Catedral da Guarda
No final do Século XIV, D. Vasco de Lamego, partidário da causa de Avis, terá tido a iniciativa de propor ao rei D. João I (Mestre de Avis), a edificação da Catedral da Guarda nos primeiros anos da nova dinastia. A esse momento histórico corresponde o início da construção da Sé.
As obras foram muito lentas, com um estaleiro ativo que durou cerca de 150 anos. Porém esta circunstância fez com que a nossa catedral seja hoje um dos mais interessantes monumentos tardo-góticos em Portugal, com uma bem patente evolução de soluções estéticas, onde confluem linguagens arquitectónicas muito divergentes, desde as influências do mosteiro da batalha aos afloramentos mais puros do Manuelino. Com efeito destacam-se na Sé dois elementos artísticos essenciais: o Gótico e o Manuelino. A conclusão da Sé está certamente relacionada com a passagem do rei D. Manuel em 1498 terras da Beira, no tempo do bispado de D. Pedro Gavião (1594-1517). O Rei ao verificar que as obras estavam paradas tê-las-á mandado acabar.

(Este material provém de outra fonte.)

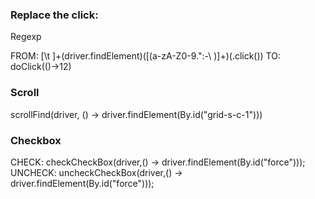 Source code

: ### Replace the click:

Regexp

FROM: [\t ]+(driver.findElement)([\(a-zA-Z0-9\.\":\-\ )]+)(.click\(\))
TO: doClick(()->$1$2)

### Scroll

scrollFind(driver, () -> driver.findElement(By.id("grid-s-c-1")))

### Checkbox

CHECK: checkCheckBox(driver,() -> driver.findElement(By.id("force")));
UNCHECK: uncheckCheckBox(driver,() -> driver.findElement(By.id("force")));
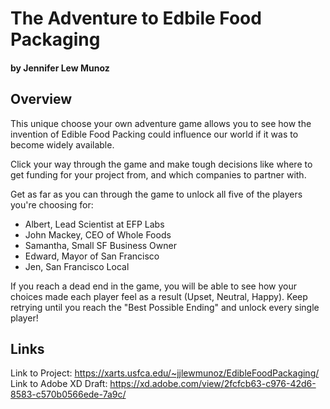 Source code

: # The Adventure to Edbile Food Packaging
#### by Jennifer Lew Munoz


## Overview
This unique choose your own adventure game allows you to see how the invention of Edible Food Packing could influence our world if it was to become widely available.

Click your way through the game and make tough decisions like where to get funding for your project from, and which companies to partner with.

Get as far as you can through the game to unlock all five of the players you're choosing for: 

- Albert, Lead Scientist at EFP Labs
- John Mackey, CEO of Whole Foods
- Samantha, Small SF Business Owner
- Edward, Mayor of San Francisco
- Jen, San Francisco Local

If you reach a dead end in the game, you will be able to see how your choices made each player feel as a result (Upset, Neutral, Happy). Keep retrying until you reach the "Best Possible Ending" and unlock every single player!

## Links
Link to Project: https://xarts.usfca.edu/~jjlewmunoz/EdibleFoodPackaging/
Link to Adobe XD Draft: https://xd.adobe.com/view/2fcfcb63-c976-42d6-8583-c570b0566ede-7a9c/ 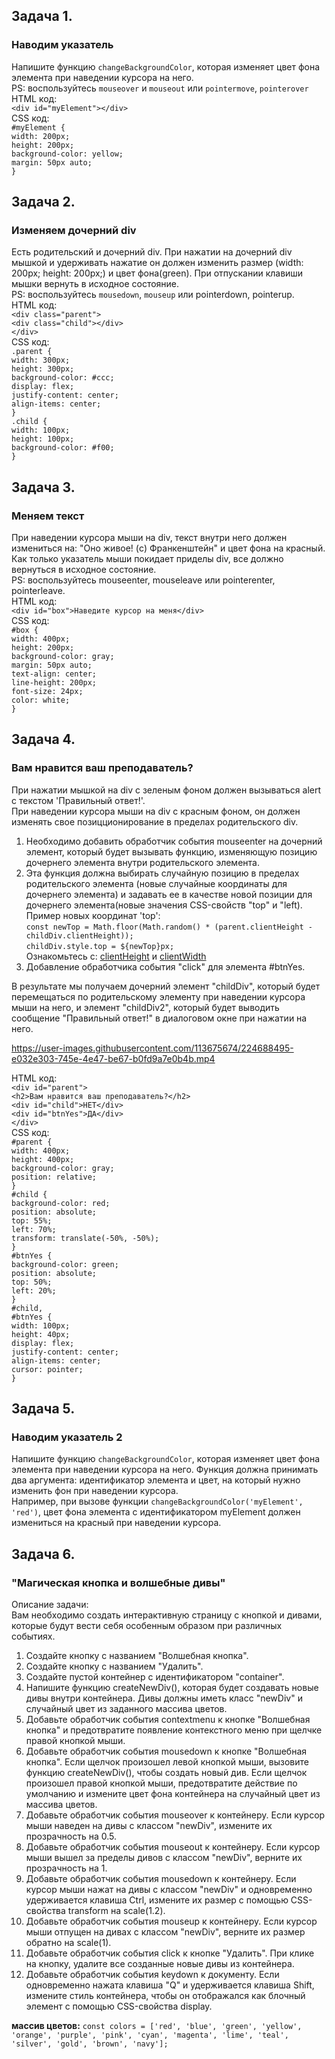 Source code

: ## Задача 1.   
### Наводим указатель  
Напишите функцию `changeBackgroundColor`, которая изменяет цвет фона элемента при наведении курсора на него.   
PS: воспользуйтесь `mouseover` и `mouseout` или `pointermove`, `pointerover`      
 HTML код:  
 `<div id="myElement"></div>`  
 CSS код:  
 `#myElement {`  
  `width: 200px;`  
  `height: 200px;`  
  `background-color: yellow;`  
 `margin: 50px auto;`  
`}`  

## Задача 2.   
### Изменяем дочерний div   
Есть родительский и дочерний div. При нажатии на дочерний div мышкой и удерживать нажатие он должен изменить размер (width: 200px; height: 200px;) и цвет фона(green). 
При отпускании клавиши мышки вернуть в исходное состояние.  
PS: воспользуйтесь `mousedown`, `mouseup` или  pointerdown, pointerup.  
HTML код:  
`<div class="parent">`  
  `<div class="child"></div>`  
`</div>`    
CSS код:  
  `.parent {`  
  `width: 300px;`  
  `height: 300px;`  
  `background-color: #ccc;`  
  `display: flex;`  
  `justify-content: center;`  
  `align-items: center;`  
`}`  
`.child {`  
  `width: 100px;`  
  `height: 100px;`  
  `background-color: #f00;`  
`}`  
  

## Задача 3.   
### Меняем текст  
При наведении курсора мыши на div, текст внутри него должен измениться на: "Оно живое! (c) Франкенштейн" и цвет фона на красный.  
Как только указатель мыши покидает приделы div, все должно вернуться в исходное состояние.  
PS: воспользуйтесь mouseenter, mouseleave или pointerenter, pointerleave. 	
HTML код:  
`<div id="box">Наведите курсор на меня</div>`   
CSS код:  
`#box {`  
  `width: 400px;`  
  `height: 200px;`  
  `background-color: gray;`  
  `margin: 50px auto;`  
  `text-align: center;`  
  `line-height: 200px;`  
  `font-size: 24px;`  
  `color: white;`  
`}`  


## Задача 4.   
### Вам нравится ваш преподаватель?  
При нажатии мышкой на div с зеленым фоном должен вызываться alert с текстом 'Правильный ответ!'.  
При наведении курсора мыши на div с красным фоном, он должен изменять свое позицционирование в пределах родительского div.  
1. Необходимо добавить обработчик события mouseenter на дочерний элемент, который будет вызывать функцию, изменяющую позицию дочернего элемента внутри родительского элемента.  
2. Эта функция должна выбирать случайную позицию в пределах родительского элемента (новые случайные координаты для дочернего элемента) и задавать ее в качестве новой позиции для дочернего элемента(новые значения CSS-свойств "top" и "left).  
Пример новых координат 'top':  
`const newTop = Math.floor(Math.random() * (parent.clientHeight - childDiv.clientHeight));`  
`childDiv.style.top = ${newTop}px;`  
Ознакомьтесь с: [clientHeight](https://developer.mozilla.org/ru/docs/Web/API/Element/clientHeight)   и [clientWidth](https://developer.mozilla.org/ru/docs/Web/API/Element/clientWidth)  
4. Добавление обработчика события "click" для элемента #btnYes.  

В результате мы получаем дочерний элемент "childDiv", который будет перемещаться по родительскому элементу при наведении курсора мыши на него, и элемент "childDiv2", который будет выводить сообщение "Правильный ответ!" в диалоговом окне при нажатии на него.  

https://user-images.githubusercontent.com/113675674/224688495-e032e303-745e-4e47-be67-b0fd9a7e0b4b.mp4  

HTML код:  
 `<div id="parent">`  
    `<h2>Вам нравится ваш преподаватель?</h2>`  
    `<div id="child">НЕТ</div>`  
    `<div id="btnYes">ДА</div>`  
  `</div>`  
  CSS код:  
`#parent {`  
  `width: 400px;`  
  `height: 400px;`  
  `background-color: gray;`  
  `position: relative;`  
`}`  
`#child {`  
  `background-color: red;`  
  `position: absolute;`  
  `top: 55%;`  
  `left: 70%;`  
  `transform: translate(-50%, -50%);`  
`}`  
`#btnYes {`  
  `background-color: green;`  
  `position: absolute;`  
  `top: 50%;`  
  `left: 20%;`  
`}`  
`#child,`  
`#btnYes {`  
  `width: 100px;`  
  `height: 40px;`  
  `display: flex;`  
  `justify-content: center;`  
  `align-items: center;`  
  `cursor: pointer;`  
`}`  



## Задача 5.   
### Наводим указатель 2 
Напишите функцию `changeBackgroundColor`, которая изменяет цвет фона элемента при наведении курсора на него. Функция должна принимать два аргумента: идентификатор элемента и цвет, на который нужно изменить фон при наведении курсора.  
Например, при вызове функции `changeBackgroundColor('myElement', 'red')`, цвет фона элемента с идентификатором myElement должен измениться на красный при наведении курсора.  

## Задача 6.   
### "Магическая кнопка и волшебные дивы"  
Описание задачи:  
Вам необходимо создать интерактивную страницу с кнопкой и дивами, которые будут вести себя особенным образом при различных событиях.  

1. Создайте кнопку с названием "Волшебная кнопка".
2. Создайте кнопку с названием "Удалить".
3. Создайте пустой контейнер с идентификатором "container".
4. Напишите функцию createNewDiv(), которая будет создавать новые дивы внутри контейнера. Дивы должны иметь класс "newDiv" и случайный цвет из заданного массива цветов.
5. Добавьте обработчик события contextmenu к кнопке "Волшебная кнопка" и предотвратите появление контекстного меню при щелчке правой кнопкой мыши.
6. Добавьте обработчик события mousedown к кнопке "Волшебная кнопка". Если щелчок произошел левой кнопкой мыши, вызовите функцию createNewDiv(), чтобы создать новый див. Если щелчок произошел правой кнопкой мыши, предотвратите действие по умолчанию и измените цвет фона контейнера на случайный цвет из массива цветов.
7. Добавьте обработчик события mouseover к контейнеру. Если курсор мыши наведен на дивы с классом "newDiv", измените их прозрачность на 0.5.
8. Добавьте обработчик события mouseout к контейнеру. Если курсор мыши вышел за пределы дивов с классом "newDiv", верните их прозрачность на 1.
9. Добавьте обработчик события mousedown к контейнеру. Если курсор мыши нажат на дивы с классом "newDiv" и одновременно удерживается клавиша Ctrl, измените их размер с помощью CSS-свойства transform на scale(1.2).
10. Добавьте обработчик события mouseup к контейнеру. Если курсор мыши отпущен на дивах с классом "newDiv", верните их размер обратно на scale(1).
11. Добавьте обработчик события click к кнопке "Удалить". При клике на кнопку, удалите все созданные новые дивы из контейнера.
12. Добавьте обработчик события keydown к документу. Если одновременно нажата клавиша "Q" и удерживается клавиша Shift, измените стиль контейнера, чтобы он отображался как блочный элемент с помощью CSS-свойства display.  


**массив цветов:** `const colors = ['red', 'blue', 'green', 'yellow', 'orange', 'purple', 'pink', 'cyan', 'magenta', 'lime', 'teal', 'silver', 'gold', 'brown', 'navy'];`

O estaleiro Manuelino, correspondente a conclusão das obras da Sé, foi uma autêntica escola de arquitetura, onde os mestres pedreiros recrutados localmente tiveram intenso contacto com o Manuelino e a sua simbologia, reproduzindo as morfologias que associamos ao Manuelino por toda a província.
As abóbadas e a fachada principal da Sé, com as suas duas torres cuja robustez é própria da melhor arquitetura militar Manuelina, datam precisamente deste período.

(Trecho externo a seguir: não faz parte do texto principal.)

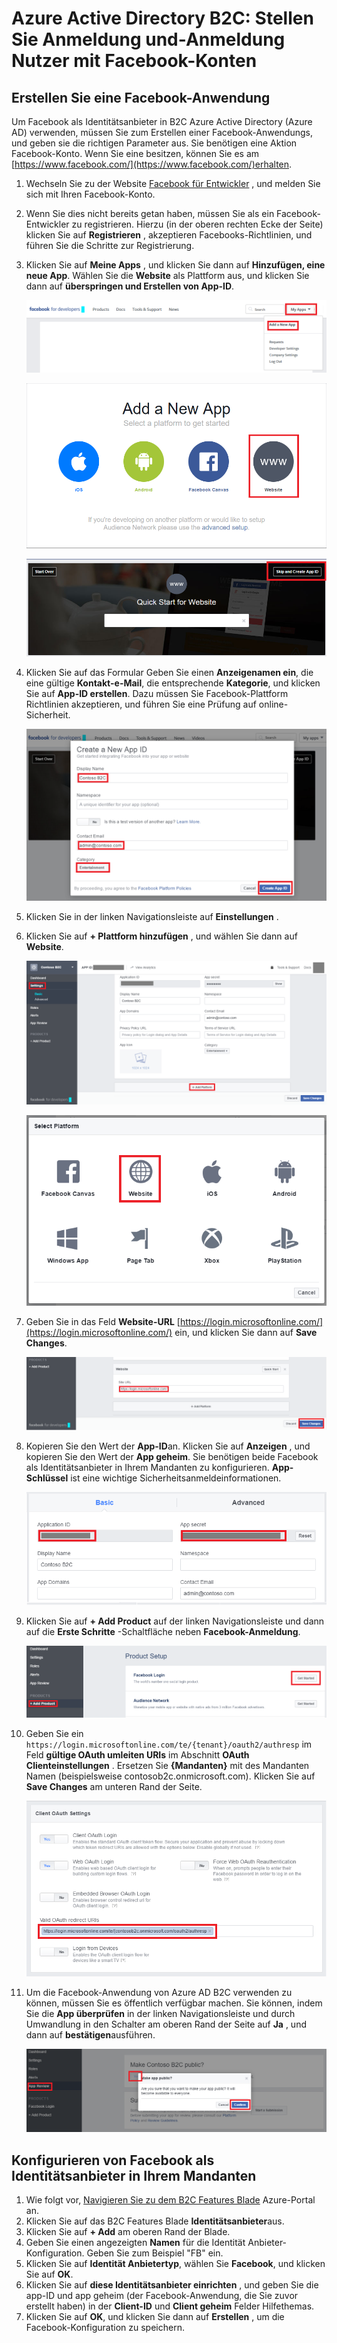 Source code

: <properties
    pageTitle="Azure Active Directory B2C: Facebook-Konfiguration | Microsoft Azure"
    description="Stellen Sie Anmeldung und-Anmeldung Nutzer mit Facebook-Konten in Ihrer Anwendung, die durch Azure Active Directory B2C gesichert werden."
    services="active-directory-b2c"
    documentationCenter=""
    authors="swkrish"
    manager="mbaldwin"
    editor="bryanla"/>

<tags
    ms.service="active-directory-b2c"
    ms.workload="identity"
    ms.tgt_pltfrm="na"
    ms.devlang="na"
    ms.topic="article"
    ms.date="07/24/2016"
    ms.author="swkrish"/>

# <a name="azure-active-directory-b2c-provide-sign-up-and-sign-in-to-consumers-with-facebook-accounts"></a>Azure Active Directory B2C: Stellen Sie Anmeldung und-Anmeldung Nutzer mit Facebook-Konten

## <a name="create-a-facebook-application"></a>Erstellen Sie eine Facebook-Anwendung

Um Facebook als Identitätsanbieter in B2C Azure Active Directory (Azure AD) verwenden, müssen Sie zum Erstellen einer Facebook-Anwendungs, und geben sie die richtigen Parameter aus. Sie benötigen eine Aktion Facebook-Konto. Wenn Sie eine besitzen, können Sie es am [https://www.facebook.com/](https://www.facebook.com/)erhalten.

1. Wechseln Sie zu der Website [Facebook für Entwickler](https://developers.facebook.com/) , und melden Sie sich mit Ihren Facebook-Konto.
2. Wenn Sie dies nicht bereits getan haben, müssen Sie als ein Facebook-Entwickler zu registrieren. Hierzu (in der oberen rechten Ecke der Seite) klicken Sie auf **Registrieren** , akzeptieren Facebooks-Richtlinien, und führen Sie die Schritte zur Registrierung.
3. Klicken Sie auf **Meine Apps** , und klicken Sie dann auf **Hinzufügen, eine neue App**. Wählen Sie die **Website** als Plattform aus, und klicken Sie dann auf **überspringen und Erstellen von App-ID**.

    ![Facebook - Hinzufügen einer neue App](./media/active-directory-b2c-setup-fb-app/fb-add-new-app.png)

    ![Facebook - Hinzufügen einer neuen App - Website](./media/active-directory-b2c-setup-fb-app/fb-add-new-app-website.png)

    ![Facebook - App-ID erstellen](./media/active-directory-b2c-setup-fb-app/fb-new-app-skip.png)

4. Klicken Sie auf das Formular Geben Sie einen **Anzeigenamen ein**, die eine gültige **Kontakt-e-Mail**, die entsprechende **Kategorie**, und klicken Sie auf **App-ID erstellen**. Dazu müssen Sie Facebook-Plattform Richtlinien akzeptieren, und führen Sie eine Prüfung auf online-Sicherheit.

    ![Facebook - erstellen Sie eine neue App-ID](./media/active-directory-b2c-setup-fb-app/fb-create-app-id.png)

5. Klicken Sie in der linken Navigationsleiste auf **Einstellungen** .
6. Klicken Sie auf **+ Plattform hinzufügen** , und wählen Sie dann auf **Website**.

    ![Facebook - Einstellungen](./media/active-directory-b2c-setup-fb-app/fb-settings.png)

    ![Facebook - Einstellungen - Website](./media/active-directory-b2c-setup-fb-app/fb-website.png)

7. Geben Sie in das Feld **Website-URL** [https://login.microsoftonline.com/](https://login.microsoftonline.com/) ein, und klicken Sie dann auf **Save Changes**.

    ![Facebook - Website-URL](./media/active-directory-b2c-setup-fb-app/fb-site-url.png)

8. Kopieren Sie den Wert der **App-ID**an. Klicken Sie auf **Anzeigen** , und kopieren Sie den Wert der **App geheim**. Sie benötigen beide Facebook als Identitätsanbieter in Ihrem Mandanten zu konfigurieren. **App-Schlüssel** ist eine wichtige Sicherheitsanmeldeinformationen.

    ![Facebook - App-ID und App geheim](./media/active-directory-b2c-setup-fb-app/fb-app-id-app-secret.png)

9. Klicken Sie auf **+ Add Product** auf der linken Navigationsleiste und dann auf die **Erste Schritte** -Schaltfläche neben **Facebook-Anmeldung**.

    ![Facebook - Facebook-Anmeldung](./media/active-directory-b2c-setup-fb-app/fb-login.png)

10. Geben Sie ein `https://login.microsoftonline.com/te/{tenant}/oauth2/authresp` im Feld **gültige OAuth umleiten URIs** im Abschnitt **OAuth Clienteinstellungen** . Ersetzen Sie **{Mandanten}** mit des Mandanten Namen (beispielsweise contosob2c.onmicrosoft.com). Klicken Sie auf **Save Changes** am unteren Rand der Seite.

    ![Facebook - URI-OAuth Umleitung](./media/active-directory-b2c-setup-fb-app/fb-oauth-redirect-uri.png)

11. Um die Facebook-Anwendung von Azure AD B2C verwenden zu können, müssen Sie es öffentlich verfügbar machen. Sie können, indem Sie die **App überprüfen** in der linken Navigationsleiste und durch Umwandlung in den Schalter am oberen Rand der Seite auf **Ja** , und dann auf **bestätigen**ausführen.

    ![Facebook - App öffentlichen](./media/active-directory-b2c-setup-fb-app/fb-app-public.png)

## <a name="configure-facebook-as-an-identity-provider-in-your-tenant"></a>Konfigurieren von Facebook als Identitätsanbieter in Ihrem Mandanten

1. Wie folgt vor, [Navigieren Sie zu dem B2C Features Blade](active-directory-b2c-app-registration.md#navigate-to-the-b2c-features-blade) Azure-Portal an.
2. Klicken Sie auf das B2C Features Blade **Identitätsanbieter**aus.
3. Klicken Sie auf **+ Add** am oberen Rand der Blade.
4. Geben Sie einen angezeigten **Namen** für die Identität Anbieter-Konfiguration. Geben Sie zum Beispiel "FB" ein.
5. Klicken Sie auf **Identität Anbietertyp**, wählen Sie **Facebook**, und klicken Sie auf **OK**.
6. Klicken Sie auf **diese Identitätsanbieter einrichten** , und geben Sie die app-ID und app geheim (der Facebook-Anwendung, die Sie zuvor erstellt haben) in der **Client-ID** und **Client geheim** Felder Hilfethemas.
7. Klicken Sie auf **OK**, und klicken Sie dann auf **Erstellen** , um die Facebook-Konfiguration zu speichern.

No interior podemos encontrar dois tesouros: A capela dos Pinas e o Retábulo-Mor. A capela dos Pinas, proto-renascentista, foi mandada edificar por João de Pina, que ali se fez sepultar. O Retábulo-Mor, executado em pedra-de-ançã, de uma monumentalidade ímpar, pois é o maior retábulo em pedra executado alguma vez em Portugal. Deve-se ao Mestre francês João de Ruão, e à sua oficina Coimbrã. O retábulo é dominado pela imagem da Padroeira da Sé, Nossa Senhora da Assunção, ladeada por figurações de profetas, apóstolos, cenas da vida da Virgem, sendo o conjunto encimado por cenas da Paixão de Cristo.
No Século XIX, em 1810, no contexto da III Invasão Francesa, o retábulo foi vandalizado pelas tropas de Napoleão, lideradas pelo General Massena.
Já muito mais tarde, em 1898, o Arquitecto Rosendo Carvalheira, foi o responsável pelas muito controversas obras de restauro do edifício, então muito danificado.
Ao longo dos tempos, a Sé mereceu a admiração dos visitantes célebres da cidade da Guarda, de entre os quais, cumpre destacar Alexandre Herculano (1810-1877), que visitou a cidade na década de 60 do século XIX. E Miguel de Unamuno (1864-1936), no princípio do Século XX. Outro visitante célebre, da década de 1880, foi o grande arquiteto e teórico de restauro, Alfredo de Andrade (1839-1915), ativo em Itália, que teve oportunidade de descrever o edifício pela via do desenho.
É possível subir ao telhado do monumento. As vistas são as melhores de toda a região. Alargadas.